CAMDEN, N.J. _ Atlantic City Mayor Frank M. Gilliam Jr. admitted Thursday to embezzling more than $87,000 meant to buy school supplies and fund activities for a youth basketball club he co-founded, becoming the latest in a long string of the city's elected leaders to face possible prison time.
Even as Gilliam, 49, was raising funds for the Atlantic City Starz, an organization he has touted both in his campaigns and his official biography, he was spending donors' money on luxury clothing, expensive meals and trips that had nothing to do with the underprivileged children the organization was supposed to serve, prosecutors said.
The mayor pleaded guilty to one count of wire fraud in a hearing Thursday before U.S. District Judge Joseph Rodriguez _ and now faces a potential prison sentence of up to 20 years. The judge informed him that his plea could also mean he would no longer be able to hold public office.

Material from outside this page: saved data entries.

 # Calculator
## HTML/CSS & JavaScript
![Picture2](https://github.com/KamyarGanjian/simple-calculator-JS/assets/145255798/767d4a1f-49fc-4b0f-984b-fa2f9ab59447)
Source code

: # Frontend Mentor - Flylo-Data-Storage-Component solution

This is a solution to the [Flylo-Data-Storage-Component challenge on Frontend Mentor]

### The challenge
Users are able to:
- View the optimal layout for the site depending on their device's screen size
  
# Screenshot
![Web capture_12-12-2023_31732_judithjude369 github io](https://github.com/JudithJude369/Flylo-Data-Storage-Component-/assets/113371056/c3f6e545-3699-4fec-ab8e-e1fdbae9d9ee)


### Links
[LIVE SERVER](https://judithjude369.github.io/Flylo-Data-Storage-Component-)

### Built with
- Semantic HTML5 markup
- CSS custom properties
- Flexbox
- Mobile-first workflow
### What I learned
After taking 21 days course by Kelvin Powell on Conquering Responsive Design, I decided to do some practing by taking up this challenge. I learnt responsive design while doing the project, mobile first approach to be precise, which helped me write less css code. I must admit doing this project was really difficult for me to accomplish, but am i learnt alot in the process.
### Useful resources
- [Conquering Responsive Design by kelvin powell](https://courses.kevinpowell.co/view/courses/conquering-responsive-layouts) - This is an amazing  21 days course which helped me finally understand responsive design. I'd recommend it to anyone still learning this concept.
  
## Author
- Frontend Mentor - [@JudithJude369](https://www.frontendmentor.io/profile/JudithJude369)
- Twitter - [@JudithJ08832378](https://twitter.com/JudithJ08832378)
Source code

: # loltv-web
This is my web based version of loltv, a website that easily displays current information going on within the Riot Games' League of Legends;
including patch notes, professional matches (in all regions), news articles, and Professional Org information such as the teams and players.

Thursday afternoon, New Jersey Gov. Philip Murphy called the charge to which Gilliam pleaded "despicable," and said he "must resign" to make way for a mayor who would focus on the "betterment of Atlantic City and not themselves." But a spokeswoman in his seventh-floor City Hall office said Gilliam was still the mayor.

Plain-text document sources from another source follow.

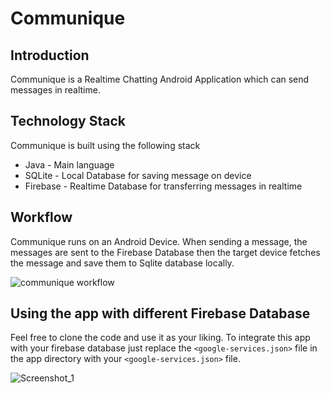 # Communique

## Introduction
Communique is a Realtime Chatting Android Application which can send messages in realtime. 

## Technology Stack
Communique is built using the following stack
* Java - Main language
* SQLite - Local Database for saving message on device
* Firebase - Realtime Database for transferring messages in realtime 

## Workflow
Communique runs on an Android Device. When sending a message, the messages are sent to the Firebase Database then the target device fetches the message and save them to Sqlite database locally. 

![communique workflow](https://user-images.githubusercontent.com/59859592/115279108-e756ed00-a163-11eb-8718-19edbebc8eb2.jpg)

## Using the app with different Firebase Database
Feel free to clone the code and use it as your liking. 
To integrate this app with your firebase database just replace the `<google-services.json>` file in the app directory with your `<google-services.json>` file.

![Screenshot_1](https://user-images.githubusercontent.com/59859592/115279743-b7f4b000-a164-11eb-9ae3-61b785dcd168.png)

"When a scheme depletes charity for children, it's unconscionable," said Gregory W. Ehrie, special agent in charge of the FBI's Newark office, in a statement. "But when the fraud is perpetrated by someone the public trusts, it damages the community's confidence in their public servants. This defendant betrayed the trust of his community and of people of people who wanted to improve the lives of children."
A former city councilman elected to lead the cash-strapped casino town in 2017, Gilliam declined to comment when asked by reporters after Thursday's hearing whether he intended to resign his post. His lawyer, Harry H. Rimm, stressed that the mayor's crimes had no connection to his role as a public official and did not involve taxpayer funds.

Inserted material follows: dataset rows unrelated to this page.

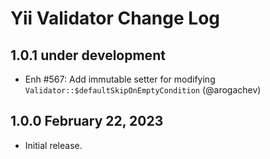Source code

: # Yii Validator Change Log

## 1.0.1 under development

- Enh #567: Add immutable setter for modifying `Validator::$defaultSkipOnEmptyCondition` (@arogachev)

## 1.0.0 February 22, 2023

- Initial release.
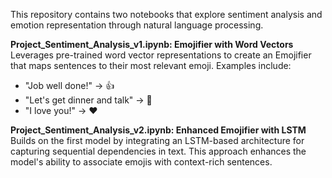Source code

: This repository contains two notebooks that explore sentiment analysis and emotion representation through natural language processing.

**Project_Sentiment_Analysis_v1.ipynb: Emojifier with Word Vectors**
Leverages pre-trained word vector representations to create an Emojifier that maps sentences to their most relevant emoji. Examples include:
* "Job well done!" → 👍
* "Let's get dinner and talk" → 🍴
* "I love you!" → ❤️

**Project_Sentiment_Analysis_v2.ipynb: Enhanced Emojifier with LSTM**
Builds on the first model by integrating an LSTM-based architecture for capturing sequential dependencies in text. This approach enhances the model's ability to associate emojis with context-rich sentences.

"Mr. Gilliam, who is a lifelong resident of Atlantic City, has admitted his wrongful conduct, is accepting responsibility for his actions and is genuinely remorseful," he said.
In court, Gilliam showed no emotion, responding succinctly to the judge's questions while his wife, Shawna, sat in the front row. She had accompanied him there after Gilliam departed their Atlantic City home several hours earlier, with his passport in hand.
He was released hours later on a $100,000 unsecured bond pending his Jan. 7 sentencing hearing.
As part of his guilty plea, Gilliam agreed to repay the money he stole from the basketball nonprofit between 2013 and 2018 _ in part with more than $41,000 in cash that FBI agents seized from his home last year. Gilliam founded the charity along with former Atlantic City basketball alumnus Keith Faden in 2011.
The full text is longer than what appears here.